Sì, credo che questo libro sia più indirizzato, forse, al mondo femminile. Anche se c’è un lato maschile in quanto descrivo uomini diversi fra loro.
Possiamo dire che il mistero è un elemento distintivo nelle tue opere. Senti di appartenere ad un genere ben preciso?
In me ci sono due entità: il dottor Jekyll e mister Hyde e farle andare d’accordo è molto faticoso. I primi due romanzi pubblicati, “Un caffè per la vittima” e “Un caffè per l’assassino”, sono due cozy mistery. Mi sono identificata benissimo in quel personaggio di barista un poco scapestrata che si ritrova sempre nei guai e, ahimè, inciampa sempre in un cadavere. Tratto argomenti reali come la violenza sulle donne, il bullismo per l’uomo e molti altri, sempre con un certo sorriso. Mi sento a mio agio con questo stile perché una parte di me è ironia di per sé. Ciò nonostante, non ho intenzione di fossilizzarmi in quello. Mi piace molto sperimentare. A volte può andare bene e a volte no, quindi non so in futuro cosa arriverà.

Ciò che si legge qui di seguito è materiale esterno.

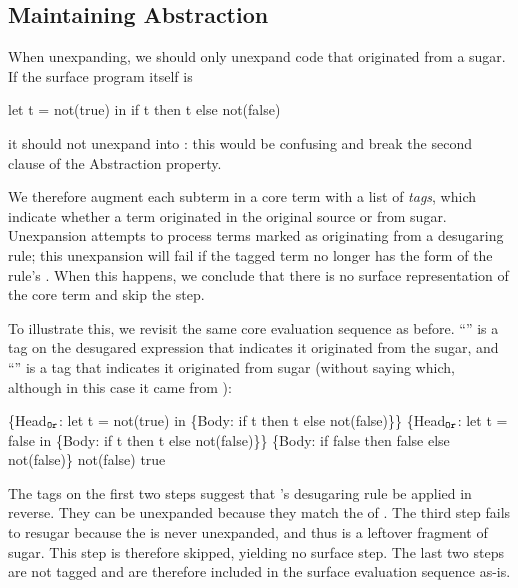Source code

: \subsection{Maintaining Abstraction}
\label{sec:reval-exposition-tagging}

When unexpanding, we should only unexpand code that
originated from a sugar. If the surface program itself is
\begin{Codes}
let t = not(true) in
  if t then t else not(false)
\end{Codes}
it should not unexpand into :
this would be confusing and break the second clause of the Abstraction property.

We therefore augment each subterm in a core term
with a list of \emph{tags}, which indicate whether a term
originated in the original source or from sugar.%
Unexpansion attempts to process terms marked as
originating from a desugaring rule; this
unexpansion will fail if the tagged term no longer has the form of
the rule's . When this happens, we conclude that there is no
surface representation of the core term and skip the step.

To illustrate this, we revisit the same core evaluation sequence as
before. \newline %
``'' is a tag on the desugared expression that
indicates it originated from the  sugar, and ``''
is a tag that indicates it originated from sugar (without saying
which, although in this case it came from ):
\begin{Codes}
    \{Head\(\sb{\texttt{Or}}\): let t = not(true) in
      \{Body: if t then t else not(false)\}\}
\CoreStep \{Head\(\sb{\texttt{Or}}\): let t = false in
      \{Body: if t then t else not(false)\}\}
\CoreStep \{Body: if false then false else not(false)\}
\CoreStep not(false)
\CoreStep true
\end{Codes}
The tags on the first two steps suggest that 's
desugaring rule be applied in reverse. They can be unexpanded
because they match the  of . The third step fails to
resugar because the  is never unexpanded, and thus is a
leftover fragment of sugar. This step is therefore skipped, yielding no
surface step. The last two steps are not tagged and are
therefore included in the surface evaluation sequence as-is.

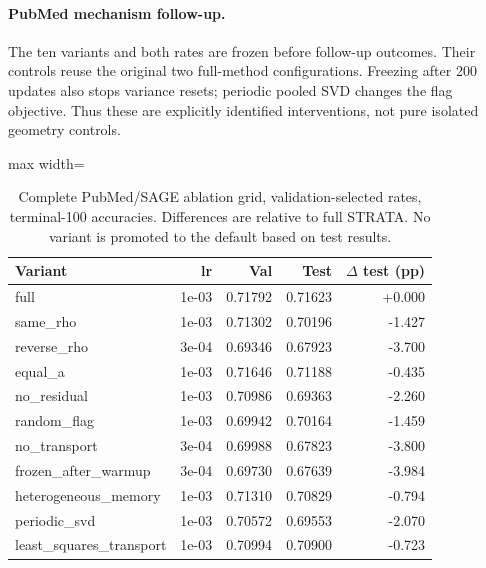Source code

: \paragraph{PubMed mechanism follow-up.} The ten variants and both rates are frozen before follow-up outcomes. Their controls reuse the original two full-method configurations. Freezing after 200 updates also stops variance resets; periodic pooled SVD changes the flag objective. Thus these are explicitly identified interventions, not pure isolated geometry controls.
\begin{table}[htbp]\centering\footnotesize\setlength{\tabcolsep}{3pt}\caption{Complete PubMed/SAGE ablation grid, validation-selected rates, terminal-100 accuracies. Differences are relative to full STRATA. No variant is promoted to the default based on test results.}\label{tab:pubmed-ablations}\begin{adjustbox}{max width=\linewidth}
\begin{tabular}{lrrrr}\toprule Variant & lr & Val & Test & $\Delta$ test (pp)\\\midrule
\rowcolor{oursbg}
full & 1e-03 & 0.71792 & 0.71623 & +0.000 \\
same\_rho & 1e-03 & 0.71302 & 0.70196 & -1.427 \\
reverse\_rho & 3e-04 & 0.69346 & 0.67923 & -3.700 \\
equal\_a & 1e-03 & 0.71646 & 0.71188 & -0.435 \\
no\_residual & 1e-03 & 0.70986 & 0.69363 & -2.260 \\
random\_flag & 1e-03 & 0.69942 & 0.70164 & -1.459 \\
no\_transport & 3e-04 & 0.69988 & 0.67823 & -3.800 \\
frozen\_after\_warmup & 3e-04 & 0.69730 & 0.67639 & -3.984 \\
heterogeneous\_memory & 1e-03 & 0.71310 & 0.70829 & -0.794 \\
periodic\_svd & 1e-03 & 0.70572 & 0.69553 & -2.070 \\
least\_squares\_transport & 1e-03 & 0.70994 & 0.70900 & -0.723 \\
\bottomrule\end{tabular}
\end{adjustbox}\end{table}
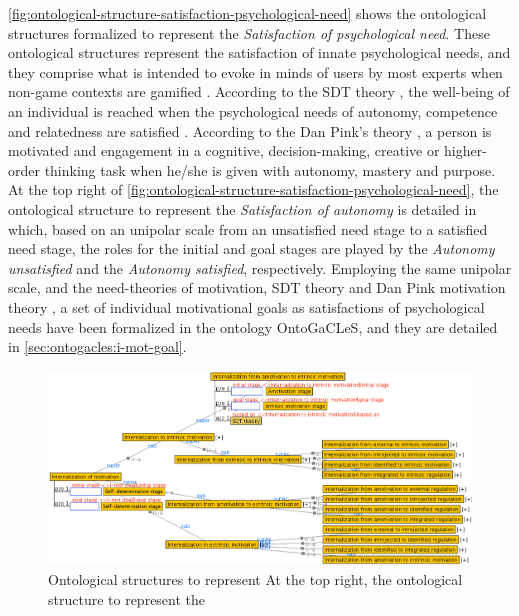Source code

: \autoref{fig:ontological-structure-satisfaction-psychological-need} shows the ontological structures formalized to represent the \emph{Satisfaction of psychological need}.
These ontological structures represent the satisfaction of innate psychological needs, and they comprise what is intended to evoke in minds of users by most experts when non-game contexts are gamified \cite{MoraRieraGonzalezArnedo-Moreno2015,SeabornFels2015}.
According to the SDT theory \cite{RyanDeci2000,DeciRyan2010}, the well-being of an individual is reached when the psychological needs of autonomy, competence and relatedness are satisfied \cite{DeciRyan1985, DeciRyan2010}.
According to the Dan Pink's theory \cite{Pink2011}, a person is motivated and engagement in a cognitive, decision-making, creative or higher-order thinking task when he/she is given with autonomy, mastery and purpose.
At the top right of \autoref{fig:ontological-structure-satisfaction-psychological-need}, the ontological structure to represent the \emph{Satisfaction of autonomy} is detailed in which, based on an unipolar scale from an unsatisfied need stage to a satisfied need stage, the roles for the initial and goal stages are played by the \emph{Autonomy unsatisfied} and the \emph{Autonomy satisfied}, respectively.
Employing the same unipolar scale, and the need-theories of motivation, SDT theory \cite{DeciRyan2010} and Dan Pink motivation theory \cite{Pink2011}, a set of individual motivational goals as satisfactions of psychological needs have been formalized in the ontology OntoGaCLeS, and they are detailed in \autoref{sec:ontogacles:i-mot-goal}.

\begin{figure}[!htbp]
 \caption[Ontological structures to represent internalization of motivation]{Ontological structures to represent  At the top right, the ontological structure to represent the }
 \label{fig:ontological-structure-internalization-motivation}
 \centering
 \includegraphics[width=1\textwidth]{images/chap-ontogacles1/ontological-structure-internalization-motivation.png}
 \fautor
\end{figure}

Proprio in merito al futuro, hai dei progetti in cantiere?
Sì, tantissimi. Innanzitutto sto terminando un romanzo noir. Sto lavorando, invece, alla terza saga di “Un caffè”. Saranno contenti i lettori dato che me lo chiedono sempre. In più, ci sono altri progetti che, per ora e per scaramanzia, non rivelerò. Continuerò con il mio blog dopo una breve pausa.
Ne saranno molti felici i tuoi lettori…
(Ride) spero proprio di sì.
Ora ti dirò un titolo: “Diretto all’inferno”. Una trama molto intrigante…
“Diretto all’inferno” è stato una sfida per me stessa. Mi sono spinta oltre per comprendere ciò che non riuscivo a comprendere. È un giallo completamente italiano, ambientato sul Lago Maggiore, e tratta di pugilato. Qui, devo sottolineare l’onore che ho avuto nel conoscere il campione di pugilato italiano Adriano Sperandio che saluto. Grazie a lui ho capito molte cose su questa disciplina. È facile affermare: “il pugilato è violenza”; in realtà è una nobile arte. “Diretto all’inferno” è quello che mi ha dato più emozioni.
Possiamo dire che sia il tuo libro del cuore?
Sì, scriverlo non è stato semplice. Nonostante ci sia molta finzione, essendo un romanzo, ho dovuto studiare, leggendo almeno una trentina di libri, contattare quotidianamente il campione italiano, guardare tutti i film sul pugilato. C’è un lavoro grande dietro.
Concluderei questa bellissima intervista con una domanda più personale: come definiresti la tua penna in tre aggettivi?
Allora: imprevedibile, fantasiosa e ironica. Nonostante tutto c’è sempre una parte di me in ogni libro.